Brides. Spose che agognano il momento in cui si legheranno per la vita a un uomo che forse non rivedranno mai più. È solo dal 2009 che, nelle prigioni della Georgia, sono permesse le visite ai detenuti: un’ora attraverso un vetro e una cornetta, una volta al mese. Poi si aggiunge una tortura più sottile: il permesso di trascorrere un giorno intero col proprio marito, nel surrogato di una casa che è un ibrido tra un container e il set di un film crudele, il cui finale è rimandato all’infinito.
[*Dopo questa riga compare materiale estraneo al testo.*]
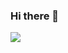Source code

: ### Hi there 👋

<a href="https://github.com/valebl">
  <img align="center" src="https://github-readme-stats.vercel.app/api/top-langs/?username=valebl&langs_count=10&hide=makefile&theme=nightowl&layout=compact"/>
</a></p>

<!--
**valebl/valebl** is a ✨ _special_ ✨ repository because its `README.md` (this file) appears on your GitHub profile.

Here are some ideas to get you started:

- 🔭 I’m currently working on ...
- 🌱 I’m currently learning ...
- 👯 I’m looking to collaborate on ...
- 🤔 I’m looking for help with ...
- 💬 Ask me about ...
- 📫 How to reach me: ...
- 😄 Pronouns: ...
- ⚡ Fun fact: ...
-->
Un tempo, inteso come scorrere dei minuti, che è sospeso e non c’è nulla che riesca a farlo scorrere più velocemente; un tempo, come epoca, che è deliberatamente e felicemente lasciato sempre fuori campo per aumentare il senso di angoscia e spaesamento, dei personaggi e degli spettatori. Goga, il marito della protagonista Nutsa, ci riflette su: come può trascorrere la giornata un detenuto che può solo fare la fila per il bagno, per la colazione, per usare il telefono? La sua unica ragione di vita è sperare che la sua famiglia non si stanchi di aspettarlo, e che il mondo sia ancora riconoscibile quando lui uscirà. Nutsa ci prova, ad aspettarlo, ma anche gli sposi che vivono lontani possono litigare, entrare in crisi.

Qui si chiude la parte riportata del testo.